2Charges 1, 2, and 4 have been ‘rolled up’ into one charge each for the purposes of sentencing.
3You are to be sentenced on the basis of the Summary of Prosecution Opening for Plea dated 7 July 2025, which I note is an agreed document.[3]
[3] Exhibit P1.
Circumstances of offending
4At the time of the offending, you were between 31 and 36 years of age. The first complainant is your adopted daughter, Jodie Kemp.[4] The second complainant is Jodie’s close friend, Carol Perkins.[5]
Jodie Thompson
Offending between 1984 and 1986
[4] A pseudonym.
[5] A pseudonym.
Incident 1 -
5When Jodie was between five and seven years of age, she and Carol were with you at your family home.
6The three of you were lying on the bed in the main bedroom, with you in between the two girls. Whilst Jodie was lying on the side of the bed nearest the window, you leant over and used your hand to touch her vagina over her underwear (Charge 1).
Incident 2 –
7One Sunday afternoon in the loungeroom, you were sitting on the couch with Jodie sitting on your lap. Jodie had a blanket over her and you touched her vagina area whilst you were watching television together (Charge 1).
Incident 3 -
8When you and Jodie were lying in her mother’s bed, you took her hand and put it on top of your penis.
9Her hand was too small to properly fit around your penis, so you placed your hand over hers and moved her hand up and down on your penis, increasing your speed (Charge 2).

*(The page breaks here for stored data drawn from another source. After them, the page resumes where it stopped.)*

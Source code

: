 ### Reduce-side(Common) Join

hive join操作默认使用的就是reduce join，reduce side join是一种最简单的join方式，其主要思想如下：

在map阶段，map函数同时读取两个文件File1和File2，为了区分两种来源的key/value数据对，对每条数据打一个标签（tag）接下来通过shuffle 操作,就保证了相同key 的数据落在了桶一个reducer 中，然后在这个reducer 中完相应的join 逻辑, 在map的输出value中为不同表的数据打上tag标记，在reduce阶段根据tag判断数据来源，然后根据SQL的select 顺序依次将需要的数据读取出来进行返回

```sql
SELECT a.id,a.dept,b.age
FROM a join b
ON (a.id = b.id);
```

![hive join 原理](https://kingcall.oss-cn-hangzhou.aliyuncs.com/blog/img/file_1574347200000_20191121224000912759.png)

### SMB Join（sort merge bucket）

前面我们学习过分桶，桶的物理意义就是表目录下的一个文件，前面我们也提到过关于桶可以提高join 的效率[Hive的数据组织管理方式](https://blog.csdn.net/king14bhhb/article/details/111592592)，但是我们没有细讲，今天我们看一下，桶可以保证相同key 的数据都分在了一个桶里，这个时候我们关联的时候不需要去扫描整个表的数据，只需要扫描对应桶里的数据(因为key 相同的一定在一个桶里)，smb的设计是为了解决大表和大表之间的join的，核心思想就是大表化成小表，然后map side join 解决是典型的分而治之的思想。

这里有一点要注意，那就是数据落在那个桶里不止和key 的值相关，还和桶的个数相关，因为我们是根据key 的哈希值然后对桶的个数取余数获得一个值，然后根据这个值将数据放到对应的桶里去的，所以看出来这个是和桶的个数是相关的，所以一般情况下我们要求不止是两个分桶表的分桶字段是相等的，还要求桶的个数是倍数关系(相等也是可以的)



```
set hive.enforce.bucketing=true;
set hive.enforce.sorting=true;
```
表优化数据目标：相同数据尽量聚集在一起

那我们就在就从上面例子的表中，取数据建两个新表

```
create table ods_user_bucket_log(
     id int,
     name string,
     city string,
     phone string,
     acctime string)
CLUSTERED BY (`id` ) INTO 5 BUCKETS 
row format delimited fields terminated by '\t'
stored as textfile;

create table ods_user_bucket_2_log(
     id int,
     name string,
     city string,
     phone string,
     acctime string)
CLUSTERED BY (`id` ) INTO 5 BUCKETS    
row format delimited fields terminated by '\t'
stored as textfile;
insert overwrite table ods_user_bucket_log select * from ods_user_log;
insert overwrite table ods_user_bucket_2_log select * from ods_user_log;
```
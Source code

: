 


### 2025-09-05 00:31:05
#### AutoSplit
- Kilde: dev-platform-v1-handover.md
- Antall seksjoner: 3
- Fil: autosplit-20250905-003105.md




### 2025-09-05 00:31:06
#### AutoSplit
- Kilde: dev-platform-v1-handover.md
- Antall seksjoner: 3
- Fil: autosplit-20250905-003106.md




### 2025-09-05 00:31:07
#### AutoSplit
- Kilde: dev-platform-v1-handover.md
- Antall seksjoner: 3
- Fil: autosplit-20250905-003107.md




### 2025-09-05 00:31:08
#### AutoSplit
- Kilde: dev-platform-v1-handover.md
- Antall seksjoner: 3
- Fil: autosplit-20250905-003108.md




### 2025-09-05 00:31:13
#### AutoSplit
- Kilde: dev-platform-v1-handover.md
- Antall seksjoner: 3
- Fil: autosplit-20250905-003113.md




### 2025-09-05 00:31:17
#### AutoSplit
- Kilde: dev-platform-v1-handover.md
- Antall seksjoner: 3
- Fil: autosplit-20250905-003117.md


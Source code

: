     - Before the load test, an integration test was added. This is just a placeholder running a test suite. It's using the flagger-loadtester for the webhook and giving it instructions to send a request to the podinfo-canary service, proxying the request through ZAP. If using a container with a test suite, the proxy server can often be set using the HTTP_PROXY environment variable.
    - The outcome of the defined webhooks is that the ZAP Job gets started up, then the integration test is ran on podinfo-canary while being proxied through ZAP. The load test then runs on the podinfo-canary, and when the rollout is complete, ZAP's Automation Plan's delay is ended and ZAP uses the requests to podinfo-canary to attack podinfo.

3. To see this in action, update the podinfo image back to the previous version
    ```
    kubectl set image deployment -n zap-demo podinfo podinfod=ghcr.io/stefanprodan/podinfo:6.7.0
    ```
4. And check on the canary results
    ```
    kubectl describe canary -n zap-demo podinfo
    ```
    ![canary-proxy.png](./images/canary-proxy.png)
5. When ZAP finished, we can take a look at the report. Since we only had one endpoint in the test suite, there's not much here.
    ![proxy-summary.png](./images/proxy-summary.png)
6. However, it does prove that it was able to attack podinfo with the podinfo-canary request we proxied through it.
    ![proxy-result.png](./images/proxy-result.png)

10When her hand slipped out from under yours, you placed her hand at the base of your penis and placed your hand over hers. You then used your other hand to masturbate until you ejaculated.
Offending between 1 January 1986 and 31 December 1987
Incident 4
11On this occasion Jodie was in her bedroom on her top bunk bed facing the wall. You called her name out several times, but she didn’t respond. You then shook her to wake her up. She said she was sleeping.
12You took her from her top bunk and into her mother’s bedroom. You removed her pyjama pants and then began masturbating whilst hovering over her (Charge 4).
13You began rubbing your penis over her pubic bone region. She pulled her legs together linking her ankles, but you managed to move them apart with your hand that wasn’t touching your penis. You then placed your penis on the outside of Jodie’s vulva and moved it around (Charge 3).
Incident 5
14One day you and Jodie were in your bedroom and Jodie’s younger sister was in the corner on a bassinet. The bedroom door was open, and the heater was on.
15You used one of your hands to touch Jodie on her vagina (Charge 1), whilst masturbating yourself with her hand at the base of your penis (Charge 4). When Jodie mentioned something about her mother, you replied, “she doesn’t need to know”.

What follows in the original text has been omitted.